Par Élian Cuvillier et Bernadette Escaffre (dir.)
 

Élian Cuvillier et Bernadette Escaffre (dir.)
Entre exégètes et théologiens : la Bible
« Cerf-Alpha », Éd. du Cerf, 2014, 440 p., 34 €

Premier volume d’une nouvelle collection qui échappe aux circuits traditionnels de distribution, ce gros ouvrage, paru il y a plus d’un an dans la collection Cerf-Alpha, est resté ignoré de beaucoup et c’est dommage (1). En effet, constitué de la publication des actes du 24e Congrès de l’ACFEB (en 2011, à Toulouse), il ouvre des perspectives très intéressantes. Les diverses contributions – dont l’unité n’est certes pas toujours évidente – posent des questions fondamentales (voir la première version de l’article de Élian Cuvillier publié en avant-première dans le Cahiers Évangile n° 160, juin 2012, pp. 61-65).

Le point de départ est clairement une sorte de malaise des exégètes qui s’interrogent sur le sens de leur travail. La « théologie biblique », qui tentait d’harmoniser l’ensemble du donné biblique autour de grands thèmes théologiques, a fait son temps : elle a été violemment critiquée et elle est aujourd’hui unanimement rejetée. Le travail historico-critique a eu raison de toute tentative d’uniformisation et il a mis au jour, de plus en plus nettement, une pluralité de propositions théologiques en tension ou en dialogue, qui font de la Bible un étonnant kaléidoscope de regards sur Dieu et sur ses relations avec son peuple et l’humanité tout entière.

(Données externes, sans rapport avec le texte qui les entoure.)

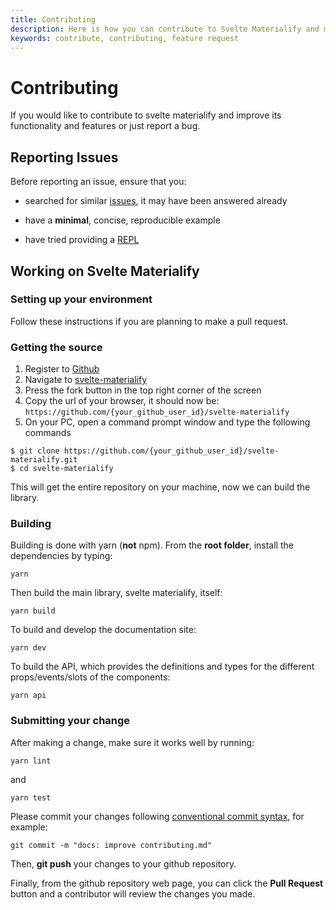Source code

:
 ```yaml
---
title: Contributing
description: Here is how you can contribute to Svelte Materialify and make the world a better place.
keywords: contribute, contributing, feature request
---
```


# Contributing

If you would like to contribute to svelte materialify and improve its functionality and features or just report a bug.

## Reporting Issues

Before reporting an issue, ensure that you:

- searched for similar [issues](https://github.com/TheComputerM/svelte-materialify/issues), it may have been answered already

- have a **minimal**, concise, reproducible example

- have tried providing a [REPL](https://svelte.dev/repl/9982308600f043f3aeb43fb3b17f35b5?version=3.37.0)

## Working on Svelte Materialify
### Setting up your environment

Follow these instructions if you are planning to make a pull request.

### Getting the source

1.  Register to [Github](https://github.com/)
2.  Navigate to [svelte-materialify](https://github.com/TheComputerM/svelte-materialify)
3.  Press the fork button in the top right corner of the screen
4.  Copy the url of your browser, it should now be: `https://github.com/{your_github_user_id}/svelte-materialify`
5.  On your PC, open a command prompt window and type the following commands

```shell
$ git clone https://github.com/{your_github_user_id}/svelte-materialify.git
$ cd svelte-materialify
```

This will get the entire repository on your machine, now we can build the library.

### Building

Building is done with yarn (**not** npm).
From the **root folder**, install the dependencies by typing:

```shell
yarn
```

Then build the main library, svelte materialify, itself:

```shell
yarn build
```

To build and develop the documentation site:

```shell
yarn dev
```

To build the API, which provides the definitions and types for the different props/events/slots of the components:

```shell
yarn api
```

### Submitting your change

After making a change, make sure it works well by running:
```shell
yarn lint
```
and
```shell
yarn test
```
Please commit your changes following [conventional commit syntax](https://github.com/conventional-changelog/commitlint/#what-is-commitlint), for example:
```shell
git commit -m "docs: improve contributing.md"
```

Then, **git push** your changes to your github repository.

Finally, from the github repository web page, you can click the **Pull Request** button and a contributor will review the changes you made.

Conséquence ou dérive des dernières décennies : l’exégèse s’en est trouvée marginalisée, et le constat est celui d’une séparation entre exégètes et « dogmaticiens », soit que la dogmatique qui a le vent en poupe se passe largement des données exégétiques, soit que l’exégèse s’enferme de plus en plus dans un travail scientifique et technique. Or il n’est pas question de renoncer au titre significatif d’« exégètes théologiens » ; un article percutant de Pierre Gibert retrace les origines et le parcours toujours théologique du travail exégétique, et rappelle que « c’est l’histoire qui, en christianisme, est le véritable temps et lieu de la révélation » ! En régime d’incarnation, l’exigence critique qui est au service de la vérité des Écritures s’inscrit d’emblée dans l’ordre théologique.

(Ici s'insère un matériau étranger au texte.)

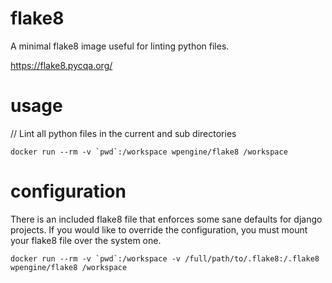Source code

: # flake8

A minimal flake8 image useful for linting python files.

https://flake8.pycqa.org/

usage
=====

// Lint all python files in the current and sub directories

```
docker run --rm -v `pwd`:/workspace wpengine/flake8 /workspace
```

configuration
=============

There is an included flake8 file that enforces some sane defaults for django projects. If you would like to
override the configuration, you must mount your flake8 file over the system one.

```
docker run --rm -v `pwd`:/workspace -v /full/path/to/.flake8:/.flake8 wpengine/flake8 /workspace
```
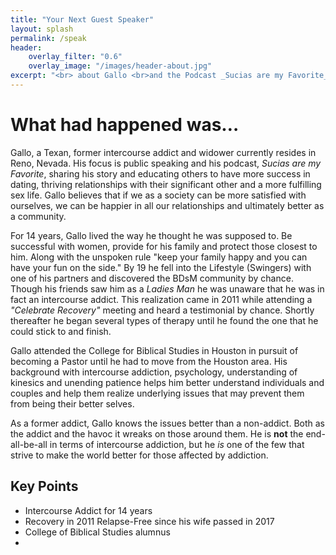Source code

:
```yaml
---
title: "Your Next Guest Speaker"
layout: splash
permalink: /speak
header:
    overlay_filter: "0.6"
    overlay_image: "/images/header-about.jpg"
excerpt: "<br> about Gallo <br>and the Podcast _Sucias are my Favorite_"
---
```


# What had happened was…  

Gallo, a Texan, former intercourse addict and widower currently resides in Reno, Nevada. His focus is public speaking and his podcast, _Sucias are my Favorite_, sharing his story and educating others to have more success in dating, thriving relationships with their significant other and a more fulfilling sex life. Gallo believes that if we as a society can be more satisfied with ourselves, we can be happier in all our relationships and ultimately better as a community. 

For 14 years, Gallo lived the way he thought he was supposed to. Be successful with women, provide for his family and protect those closest to him. Along with the unspoken rule "keep your family happy and you can have your fun on the side." By 19 he fell into the Lifestyle (Swingers) with one of his partners and discovered the BDsM community by chance. Though his friends saw him as a _Ladies Man_ he was unaware that he was in fact an intercourse addict. This realization came in 2011 while attending a _"Celebrate Recovery"_ meeting and heard a testimonial by chance. Shortly thereafter he began several types of therapy until he found the one that he could stick to and finish.

Gallo attended the College for Biblical Studies in Houston in pursuit of becoming a Pastor until he had to move from the Houston area. His background with intercourse addiction, psychology, understanding of kinesics and unending patience helps him better understand individuals and couples and help them realize underlying issues that may prevent them from being their better selves.

As a former addict, Gallo knows the issues better than a non-addict. Both as the addict and the havoc it wreaks on those around them. He is **not** the end-all-be-all in terms of intercourse addiction, but he *is* one of the few that strive to make the world better for those affected by addiction. 

## Key Points

* Intercourse Addict for 14 years
* Recovery in 2011 Relapse-Free since his wife passed in 2017
* College of Biblical Studies alumnus
*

Les conférences sont groupées autour de quelques thèmes majeurs. À titre d’exemple, le thème de la Création montre que la diversité des théologies de la Création dans la Bible hébraïque et chez saint Jean permet de questionner et finalement d’interdire toute théologie de la Création qui se voudrait exclusive et exhaustive. Puis la prise en compte de la pluralité des théologies bibliques dans l’Ancien et le Nouveau Testaments engage à une réflexion plus théorique, tandis qu’un second ensemble d’exemples offre un éventail de lectures de la notion de rétribution dans l’Ancien Testament et chez saint Paul. Enfin plusieurs essais poussent à la réflexion sur le dialogue fructueux entre exégèse et théologie dogmatique, exégèse et théologie morale, et enfin entre exégèse, théologie et culture, depuis hier jusqu’à aujourd’hui et demain (l’ère numérique).

Les échos d’un certain nombre d’ateliers, qui terminent le livre, permettent au lecteur d’entrer dans des débats dont la vivacité est certaine, et l’issue heureusement incertaine, donnant à vivre dans des lieux divers « l’hésitation herméneutique ».

Au fond, l’acquis majeur qui se dessine à travers toutes ces contributions est bien la conviction qu’il faut abandonner toute théologie holistique de l’Écriture, mais que, pour autant, il est possible et indispensable de faire émerger les différentes voies et les différentes voix théologiques de l’un et l’autre Testaments. Il s’agirait alors, selon la conclusion remarquablement pertinente de Daniel Gerber, « de faire droit à la pluralité des voix dans le respect de chacune d’elles », et nous ajouterions volontiers, de les faire entrer en dialogue, pour parvenir à « une théologie polyphonique et œcuménique » des Écritures.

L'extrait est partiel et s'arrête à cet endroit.